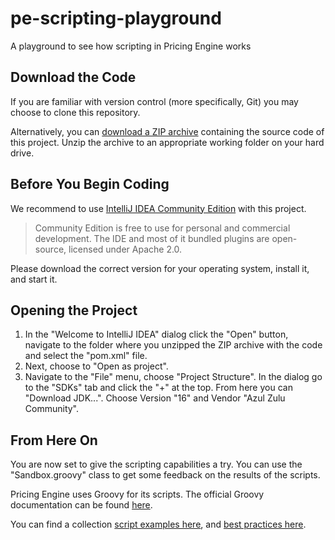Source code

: # pe-scripting-playground
A playground to see how scripting in Pricing Engine works

## Download the Code

If you are familiar with version control (more specifically, Git) you may choose to clone this repository.

Alternatively, you can [download a ZIP archive](https://github.com/smec/pe-scripting-playground/archive/refs/heads/main.zip) containing the source code of this project. Unzip the archive to an appropriate working folder on your hard drive.

## Before You Begin Coding

We recommend to use [IntelliJ IDEA Community Edition](https://www.jetbrains.com/idea/download/) with this project.

> Community Edition is free to use for personal and commercial development. The IDE and most of it bundled plugins are open-source, licensed under Apache 2.0.

Please download the correct version for your operating system, install it, and start it.

## Opening the Project

1. In the "Welcome to IntelliJ IDEA" dialog click the "Open" button, navigate to the folder where you unzipped the ZIP archive with the code and select the "pom.xml" file.
2. Next, choose to "Open as project".
3. Navigate to the "File" menu, choose "Project Structure". In the dialog go to the "SDKs" tab and click the "+" at the top. From here you can "Download JDK...". Choose Version "16" and Vendor "Azul Zulu Community".

## From Here On

You are now set to give the scripting capabilities a try. You can use the "Sandbox.groovy" class to get some feedback on the results of the scripts.

Pricing Engine uses Groovy for its scripts. The official Groovy documentation can be found [here](https://docs.groovy-lang.org/next/html/documentation/).

You can find a collection [script examples here](./script-examples.md), and [best practices here](./best-practices.md).
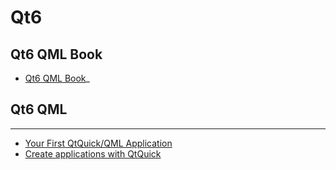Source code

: # Qt6

## Qt6 QML Book

* [Qt6 QML Book](https://www.qt.io/product/qt6/qml-book)_

## Qt6 QML   
-------------

* [Your First QtQuick/QML Application](https://doc.qt.io/qtforpython-6/tutorials/basictutorial/qml.html)
* [Create applications with QtQuick](https://www.pythonguis.com/tutorials/pyqt6-qml-qtquick-python-application)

How to complete this task:
A verbatim copy of the listing, with all pictures removed, is required.

Written reply:
Source code

: # pe-scripting-playground
A playground to see how scripting in Pricing Engine works

## Download the Code

If you are familiar with version control (more specifically, Git) you may choose to clone this repository.

Alternatively, you can [download a ZIP archive](https://github.com/smec/pe-scripting-playground/archive/refs/heads/main.zip) containing the source code of this project. Unzip the archive to an appropriate working folder on your hard drive.

## Before You Begin Coding

We recommend to use [IntelliJ IDEA Community Edition](https://www.jetbrains.com/idea/download/) with this project.

> Community Edition is free to use for personal and commercial development. The IDE and most of it bundled plugins are open-source, licensed under Apache 2.0.

Please download the correct version for your operating system, install it, and start it.

## Opening the Project

1. In the "Welcome to IntelliJ IDEA" dialog click the "Open" button, navigate to the folder where you unzipped the ZIP archive with the code and select the "pom.xml" file.
2. Next, choose to "Open as project".
3. Navigate to the "File" menu, choose "Project Structure". In the dialog go to the "SDKs" tab and click the "+" at the top. From here you can "Download JDK...". Choose Version "16" and Vendor "Azul Zulu Community".

## From Here On

You are now set to give the scripting capabilities a try. You can use the "Sandbox.groovy" class to get some feedback on the results of the scripts.

Pricing Engine uses Groovy for its scripts. The official Groovy documentation can be found [here](https://docs.groovy-lang.org/next/html/documentation/).

You can find a collection [script examples here](./script-examples.md), and [best practices here](./best-practices.md).
Source code

: # Qt6

## Qt6 QML Book

* [Qt6 QML Book](https://www.qt.io/product/qt6/qml-book)_

## Qt6 QML   
-------------

* [Your First QtQuick/QML Application](https://doc.qt.io/qtforpython-6/tutorials/basictutorial/qml.html)
* [Create applications with QtQuick](https://www.pythonguis.com/tutorials/pyqt6-qml-qtquick-python-application)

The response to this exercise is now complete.